A Valuer FRICS
Gordon Brown continues to speak with the conviction of a condemned man reading from a hurriedly-conceived briefing paper This time it is mortgages (again).
No more 100% mortgages? I think that it is about time that the Prime Minister carried out a simple calculation as follows: Suppose that the Government (sorry, Northern Rock) lends 80% on a £100,000 property – that is an £80,000 mortgage. Then let’s suppose that the property falls in value by 20%. That means that there is an £80,000 mortgage on an £80,000 property. That is what they call a 100% mortgage. When a householder has no equity in his property – that is also a 100% mortgage. Negative equity just means that the mortgage is over 100%.
That brings one rather neatly to one organisation which has kept its head down throughout the whole sorry mortgage mess. The Royal Institution of Chartered Surveyors. They should have come out with their hands up many months ago. Why? Because their members have been the ones who have been valuing properties. The most deflationary thing that the Government can do as far as property prices are concerned is to ignore the sulking banks for a while and have a serious chat with the RICS.
There was a time when the RICS was a leader – an organisation whose valuations were sacrosanct. The RICS has now become a follower which does exactly what the banking industry tells it and has contributed more than any other organisation to the ridiculous house price rises of the last 10 years. But wait – their blind slavishness to the banks is far worse than merely following orders.
Imagine that you are a Bank and you want to lend and you also want to make sure that the properties that you lend on have the benefit of a high-enough valuation.
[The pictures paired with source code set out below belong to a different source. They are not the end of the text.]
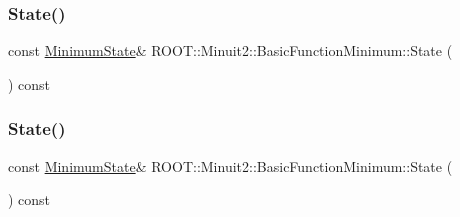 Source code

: \subsubsection{\texorpdfstring{State()}{State()}\hspace{0.1cm}{\footnotesize\ttfamily [1/2]}}
{\footnotesize\ttfamily const \mbox{\hyperlink{classROOT_1_1Minuit2_1_1MinimumState}{Minimum\+State}}\& R\+O\+O\+T\+::\+Minuit2\+::\+Basic\+Function\+Minimum\+::\+State (\begin{DoxyParamCaption}{ }\end{DoxyParamCaption}) const\hspace{0.3cm}{\ttfamily [inline]}}

\mbox{\label{classROOT_1_1Minuit2_1_1BasicFunctionMinimum_a57c7f1a6d3551fd329698e0fc9424fec}} 
\subsubsection{\texorpdfstring{State()}{State()}\hspace{0.1cm}{\footnotesize\ttfamily [2/2]}}
{\footnotesize\ttfamily const \mbox{\hyperlink{classROOT_1_1Minuit2_1_1MinimumState}{Minimum\+State}}\& R\+O\+O\+T\+::\+Minuit2\+::\+Basic\+Function\+Minimum\+::\+State (\begin{DoxyParamCaption}{ }\end{DoxyParamCaption}) const\hspace{0.3cm}{\ttfamily [inline]}}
How do ensure that there will be no problems with house valuations? How do you make 100% sure that the valuation will be exactly the one that you need?
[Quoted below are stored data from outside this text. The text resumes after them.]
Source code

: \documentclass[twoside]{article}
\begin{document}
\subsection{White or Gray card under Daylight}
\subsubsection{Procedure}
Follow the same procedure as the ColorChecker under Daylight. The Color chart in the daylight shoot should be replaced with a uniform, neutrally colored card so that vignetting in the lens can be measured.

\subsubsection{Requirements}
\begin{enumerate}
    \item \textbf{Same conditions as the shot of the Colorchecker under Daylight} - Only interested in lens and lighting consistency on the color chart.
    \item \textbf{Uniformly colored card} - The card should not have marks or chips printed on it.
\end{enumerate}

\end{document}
Simple – YOU BUY YOUR OWN VALUER!
For example, Halifax valuations are carried out by Colleys. Who owns Colleys? The Halifax. One is not suggesting naughtiness but when valuation fees are a function of the valuation and the value of properties in-mortgage represents a lender’s assets, the temptations do not have to be spelled out.
The RICS should assert itself – otherwise there is a real danger of the property inflationary spiral replicating itself in a few years time. Independent property valuations and a return to more objective valuations will have an immediate impact. Currently, there is far too much reliance on the “supply and demand” argument and incidentally, the “drive-by” valuation – but that’s another story.
In the last few years, the pressure on valuers has been to “value up”. The valuers value up and then the accountants come along later and value down. Not an ideal system.
Time for the RICS to make a stand – if that’s all right with the banks.